Dünnschichtmodul

Das Friese & Röver - Glossar

Ein Dünnschichtmodul ist ein Typ von Photovoltaikmodul, das aus sehr dünnen Schichten von Halbleitermaterialien besteht, die auf einem Trägermaterial, wie Glas oder Folie, aufgebracht werden. Im Gegensatz zu kristallinen Modulen sind Dünnschichtmodule flexibler und oft leichter. Sie bieten Vorteile bei schlechter Lichtausbeute und hohen Temperaturen.

Dünnschichtmodule benötigen weniger Material, sind günstiger in der Herstellung, haben allerdings geringere Wirkungsgrade als kristalline Module. Sie kommen oft in größeren Flächen zum Einsatz, beispielsweise auf gewerblichen Dächern oder Fassaden.
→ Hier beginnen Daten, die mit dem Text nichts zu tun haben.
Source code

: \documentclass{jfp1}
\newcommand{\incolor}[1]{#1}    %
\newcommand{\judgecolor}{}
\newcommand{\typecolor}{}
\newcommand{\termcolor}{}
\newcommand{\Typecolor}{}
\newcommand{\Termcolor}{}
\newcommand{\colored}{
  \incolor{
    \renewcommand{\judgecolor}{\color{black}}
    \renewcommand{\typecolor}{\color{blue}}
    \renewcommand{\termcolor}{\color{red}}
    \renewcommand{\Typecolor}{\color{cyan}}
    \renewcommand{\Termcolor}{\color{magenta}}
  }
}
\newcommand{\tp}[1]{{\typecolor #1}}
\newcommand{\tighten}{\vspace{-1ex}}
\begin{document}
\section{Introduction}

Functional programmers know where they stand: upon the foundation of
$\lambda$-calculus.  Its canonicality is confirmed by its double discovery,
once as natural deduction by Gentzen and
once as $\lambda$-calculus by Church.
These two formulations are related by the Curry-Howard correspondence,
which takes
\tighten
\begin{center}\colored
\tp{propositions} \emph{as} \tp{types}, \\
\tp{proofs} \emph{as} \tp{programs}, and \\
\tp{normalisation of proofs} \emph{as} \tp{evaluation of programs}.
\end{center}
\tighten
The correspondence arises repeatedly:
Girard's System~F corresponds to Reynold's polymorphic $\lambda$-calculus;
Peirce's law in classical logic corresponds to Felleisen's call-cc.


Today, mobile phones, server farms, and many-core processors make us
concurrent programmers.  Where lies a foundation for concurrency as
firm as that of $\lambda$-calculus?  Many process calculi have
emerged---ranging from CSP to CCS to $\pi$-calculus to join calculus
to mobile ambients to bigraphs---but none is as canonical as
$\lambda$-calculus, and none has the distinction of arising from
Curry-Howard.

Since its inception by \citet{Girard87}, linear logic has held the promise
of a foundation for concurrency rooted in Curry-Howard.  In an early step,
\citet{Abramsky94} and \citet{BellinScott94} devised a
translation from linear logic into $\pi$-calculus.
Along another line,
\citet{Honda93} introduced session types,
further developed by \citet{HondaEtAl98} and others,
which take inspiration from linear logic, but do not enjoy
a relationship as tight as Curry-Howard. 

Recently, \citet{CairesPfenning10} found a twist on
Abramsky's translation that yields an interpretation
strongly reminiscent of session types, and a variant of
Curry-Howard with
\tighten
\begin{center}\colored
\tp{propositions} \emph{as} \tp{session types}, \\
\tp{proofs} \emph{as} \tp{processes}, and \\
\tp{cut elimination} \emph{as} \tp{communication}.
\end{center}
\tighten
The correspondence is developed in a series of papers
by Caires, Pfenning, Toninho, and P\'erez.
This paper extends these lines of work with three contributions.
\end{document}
Die Lebensdauer und Stabilität moderner Dünnschichtmodule konnten sich in den letzten Jahren deutlich verbessern.

Was bedeutet „Dünnschichtmodul“ konkret?

  • Materialschichten: Sehr dünne Halbleiterschichten auf Substrat.
  • Flexibilität: Teilweise biegsam und leichter als klassische Module.
  • Wirkungsgrad: Meist geringer, dafür bei schwachem Licht besser.
  • Kosten: Oft niedrigere Produktionskosten und einfache Integration.

Dünnschichtmodule sind eine sinnvolle Alternative bei speziellen Anforderungen und bieten vielfältige Anwendungsmöglichkeiten.

Tipp: Prüfen Sie Ihre Dach- oder Fassadenflächen auf Lastgrenzen und wählen Sie bei niedrigem Gewicht Dünnschichtmodule als Lösung für schwierige bauliche Voraussetzungen.